| TASK INSTRUCTIONS |
Your output should be the line with "aws s3 cp locations-0.0.1-SNAPSHOT.jar" followed by every remaining line of the entries, reproduced exactly.

Plain-text document sources
┌──

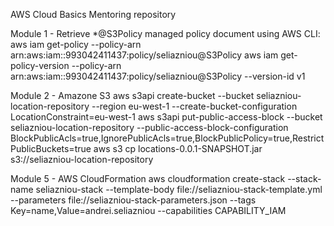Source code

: AWS Cloud Basics Mentoring repository

Module 1 - Retrieve *@S3Policy managed policy document using AWS CLI:
aws iam get-policy --policy-arn arn:aws:iam::993042411437:policy/seliazniou@S3Policy
aws iam get-policy-version --policy-arn arn:aws:iam::993042411437:policy/seliazniou@S3Policy --version-id v1

Module 2 - Amazone S3
aws s3api create-bucket --bucket seliazniou-location-repository --region eu-west-1 --create-bucket-configuration LocationConstraint=eu-west-1
aws s3api put-public-access-block --bucket seliazniou-location-repository --public-access-block-configuration BlockPublicAcls=true,IgnorePublicAcls=true,BlockPublicPolicy=true,RestrictPublicBuckets=true
aws s3 cp locations-0.0.1-SNAPSHOT.jar s3://seliazniou-location-repository

Module 5 - AWS CloudFormation
aws cloudformation create-stack --stack-name seliazniou-stack  --template-body file://seliazniou-stack-template.yml --parameters file://seliazniou-stack-parameters.json --tags Key=name,Value=andrei.seliazniou --capabilities CAPABILITY_IAM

└──

| ANSWER SECTION |
aws s3 cp locations-0.0.1-SNAPSHOT.jar s3://seliazniou-location-repository

Module 5 - AWS CloudFormation
aws cloudformation create-stack --stack-name seliazniou-stack  --template-body file://seliazniou-stack-template.yml --parameters file://seliazniou-stack-parameters.json --tags Key=name,Value=andrei.seliazniou --capabilities CAPABILITY_IAM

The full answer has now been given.